Reputation is everything
A television reporter said when someone delivers the first time, they become a go-to source. This means if your public relations firm representatives make recommendations, listen to their counsel and follow their instructions. Reporters are now relying on public relations professionals to provide the story angle, details, photos and/or video. If you’ve got an interview set up, your public relations rep should have a pre-call to let you know what to expect and talk you through questions to be ready.
Connections make the job easier
Public relations professionals work regularly with reporters. That means we often have a direct way to contact a reporter. And if we have the reputation (as noted above) that means our conversations move forward pretty quickly to confirm a story and get the client the interview.
Have information/facts ready
Having a story idea isn’t enough. Be ready with the details. Reporters want the facts to go with the trends and statements. The information should be well researched ahead of the pitch. Sources should be secured and know they could be called on, ahead of the pitch.
Present information correctly
Often you may write in a particular style, so reading something that looks different calls it into question.
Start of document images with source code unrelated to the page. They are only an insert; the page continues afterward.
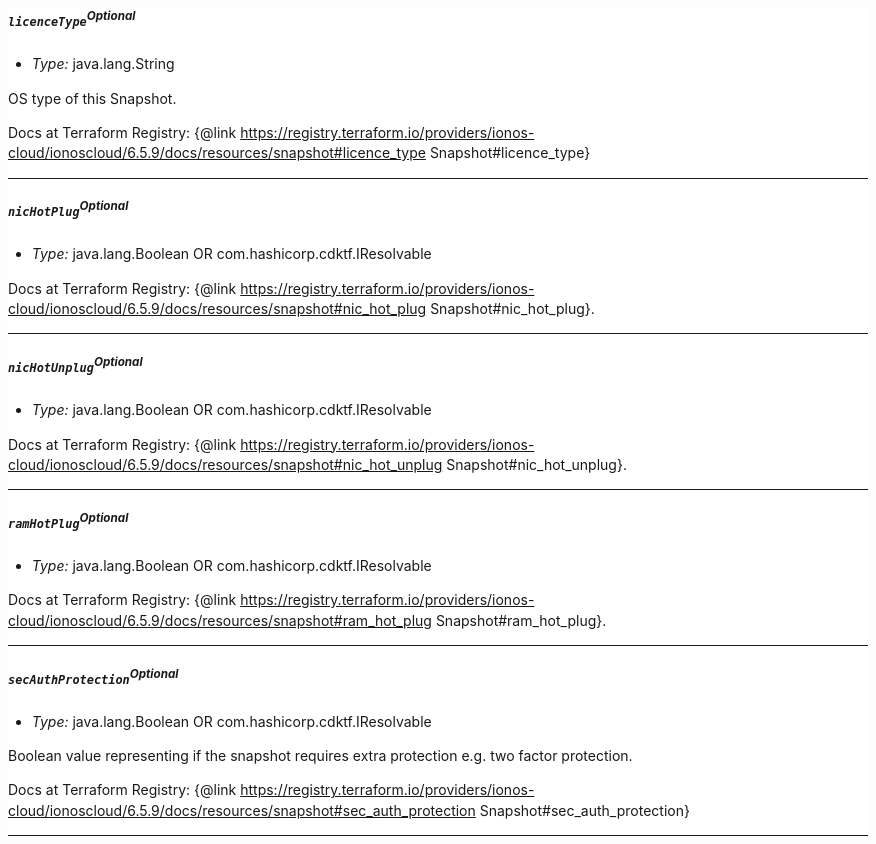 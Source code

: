 
##### `licenceType`<sup>Optional</sup> <a name="licenceType" id="@cdktf/provider-ionoscloud.snapshot.Snapshot.Initializer.parameter.licenceType"></a>

- *Type:* java.lang.String

OS type of this Snapshot.

Docs at Terraform Registry: {@link https://registry.terraform.io/providers/ionos-cloud/ionoscloud/6.5.9/docs/resources/snapshot#licence_type Snapshot#licence_type}

---

##### `nicHotPlug`<sup>Optional</sup> <a name="nicHotPlug" id="@cdktf/provider-ionoscloud.snapshot.Snapshot.Initializer.parameter.nicHotPlug"></a>

- *Type:* java.lang.Boolean OR com.hashicorp.cdktf.IResolvable

Docs at Terraform Registry: {@link https://registry.terraform.io/providers/ionos-cloud/ionoscloud/6.5.9/docs/resources/snapshot#nic_hot_plug Snapshot#nic_hot_plug}.

---

##### `nicHotUnplug`<sup>Optional</sup> <a name="nicHotUnplug" id="@cdktf/provider-ionoscloud.snapshot.Snapshot.Initializer.parameter.nicHotUnplug"></a>

- *Type:* java.lang.Boolean OR com.hashicorp.cdktf.IResolvable

Docs at Terraform Registry: {@link https://registry.terraform.io/providers/ionos-cloud/ionoscloud/6.5.9/docs/resources/snapshot#nic_hot_unplug Snapshot#nic_hot_unplug}.

---

##### `ramHotPlug`<sup>Optional</sup> <a name="ramHotPlug" id="@cdktf/provider-ionoscloud.snapshot.Snapshot.Initializer.parameter.ramHotPlug"></a>

- *Type:* java.lang.Boolean OR com.hashicorp.cdktf.IResolvable

Docs at Terraform Registry: {@link https://registry.terraform.io/providers/ionos-cloud/ionoscloud/6.5.9/docs/resources/snapshot#ram_hot_plug Snapshot#ram_hot_plug}.

---

##### `secAuthProtection`<sup>Optional</sup> <a name="secAuthProtection" id="@cdktf/provider-ionoscloud.snapshot.Snapshot.Initializer.parameter.secAuthProtection"></a>

- *Type:* java.lang.Boolean OR com.hashicorp.cdktf.IResolvable

Boolean value representing if the snapshot requires extra protection e.g. two factor protection.

Docs at Terraform Registry: {@link https://registry.terraform.io/providers/ionos-cloud/ionoscloud/6.5.9/docs/resources/snapshot#sec_auth_protection Snapshot#sec_auth_protection}

---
Clients naturally want to edit their public relations reps’ words. Bottom line, reporters write in Associated Press style. They expect to receive information in AP Style and written as a news release. In a meet the media session we hosted a few weeks ago, reporters specifically discussed this as a pet peeve. One said, if I don’t receive information in AP Style, there’s no credibility (see number one above). A good public relations professional knows what a reporter wants. Listen to and accept their counsel to ensure your company’s credibility.
Know what the reporter reports
Most publications and news outlets have reporters that focus on “beats.” Examples are health, technology, business, geographic areas and so on. Because you met a reporter at a local function doesn’t mean they’re the right person to tell the story. Research a reporter’s beat. Watch/read their stories to understand how they report, what they report and the tone of their stories. It’s ok to contact that reporter you met. Just let them know you know they’re not the right person and ask for help to find the right reporter.
The live shot is dead
Zoom is now the newsroom, camera crew, mic etc. Be ready for the virtual interview. And yes, we all hope that’s revisited in the next 12 months.